WHAT IS REQUIRED = Please find every line in the records below that contains the word "should", and copy it.

DATA UNDER STUDY =
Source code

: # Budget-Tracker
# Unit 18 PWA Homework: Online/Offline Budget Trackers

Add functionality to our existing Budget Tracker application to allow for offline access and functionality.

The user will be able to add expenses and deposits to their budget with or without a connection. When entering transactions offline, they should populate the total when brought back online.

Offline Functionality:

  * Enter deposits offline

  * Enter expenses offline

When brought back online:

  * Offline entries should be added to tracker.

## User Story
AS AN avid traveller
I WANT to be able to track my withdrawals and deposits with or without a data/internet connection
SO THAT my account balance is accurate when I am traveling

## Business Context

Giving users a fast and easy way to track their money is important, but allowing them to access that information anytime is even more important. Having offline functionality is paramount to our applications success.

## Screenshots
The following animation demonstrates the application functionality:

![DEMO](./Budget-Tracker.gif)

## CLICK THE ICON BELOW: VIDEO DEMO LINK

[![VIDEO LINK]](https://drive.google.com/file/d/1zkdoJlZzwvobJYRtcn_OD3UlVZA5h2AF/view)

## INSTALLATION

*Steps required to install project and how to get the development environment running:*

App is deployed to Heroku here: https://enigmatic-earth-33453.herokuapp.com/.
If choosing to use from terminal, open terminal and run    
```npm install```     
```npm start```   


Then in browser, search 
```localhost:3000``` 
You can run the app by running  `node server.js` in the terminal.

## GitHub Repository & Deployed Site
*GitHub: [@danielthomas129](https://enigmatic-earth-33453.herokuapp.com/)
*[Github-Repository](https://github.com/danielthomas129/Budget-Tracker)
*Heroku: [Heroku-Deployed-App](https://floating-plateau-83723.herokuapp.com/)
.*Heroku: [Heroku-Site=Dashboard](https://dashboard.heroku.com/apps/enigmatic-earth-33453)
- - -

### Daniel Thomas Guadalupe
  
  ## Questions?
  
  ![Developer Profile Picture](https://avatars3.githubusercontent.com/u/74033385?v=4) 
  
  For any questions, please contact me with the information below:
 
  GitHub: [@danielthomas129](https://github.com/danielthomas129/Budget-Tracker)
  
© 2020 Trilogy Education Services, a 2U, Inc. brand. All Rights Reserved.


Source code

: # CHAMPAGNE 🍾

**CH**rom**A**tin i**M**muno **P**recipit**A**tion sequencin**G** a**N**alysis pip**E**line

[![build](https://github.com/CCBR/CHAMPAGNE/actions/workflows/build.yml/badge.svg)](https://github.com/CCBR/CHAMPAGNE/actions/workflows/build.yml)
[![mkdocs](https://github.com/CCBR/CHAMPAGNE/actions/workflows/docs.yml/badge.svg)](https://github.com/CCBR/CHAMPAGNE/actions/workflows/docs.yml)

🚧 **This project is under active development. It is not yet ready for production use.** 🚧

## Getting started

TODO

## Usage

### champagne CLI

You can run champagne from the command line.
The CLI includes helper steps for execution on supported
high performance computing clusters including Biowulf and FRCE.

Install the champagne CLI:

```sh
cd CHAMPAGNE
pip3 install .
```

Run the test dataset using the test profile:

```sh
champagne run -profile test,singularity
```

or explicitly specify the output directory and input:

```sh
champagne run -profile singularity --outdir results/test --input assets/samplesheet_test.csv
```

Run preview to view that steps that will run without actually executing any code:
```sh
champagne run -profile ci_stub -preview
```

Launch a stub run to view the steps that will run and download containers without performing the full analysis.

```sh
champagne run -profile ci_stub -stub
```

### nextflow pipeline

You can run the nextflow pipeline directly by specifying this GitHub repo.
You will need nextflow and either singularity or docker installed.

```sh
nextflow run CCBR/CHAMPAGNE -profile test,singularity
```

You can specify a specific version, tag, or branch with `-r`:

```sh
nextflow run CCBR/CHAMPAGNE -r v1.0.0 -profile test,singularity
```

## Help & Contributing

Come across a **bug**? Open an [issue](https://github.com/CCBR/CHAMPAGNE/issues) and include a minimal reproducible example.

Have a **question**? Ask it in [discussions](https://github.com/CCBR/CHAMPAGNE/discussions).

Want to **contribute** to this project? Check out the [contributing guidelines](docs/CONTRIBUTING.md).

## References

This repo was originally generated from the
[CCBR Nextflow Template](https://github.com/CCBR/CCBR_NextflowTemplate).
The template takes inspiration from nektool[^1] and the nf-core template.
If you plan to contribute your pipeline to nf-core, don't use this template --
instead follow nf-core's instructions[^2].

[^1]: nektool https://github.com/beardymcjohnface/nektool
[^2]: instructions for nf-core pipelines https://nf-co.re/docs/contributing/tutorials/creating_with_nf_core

REPLY =
The user will be able to add expenses and deposits to their budget with or without a connection. When entering transactions offline, they should populate the total when brought back online.
  * Offline entries should be added to tracker.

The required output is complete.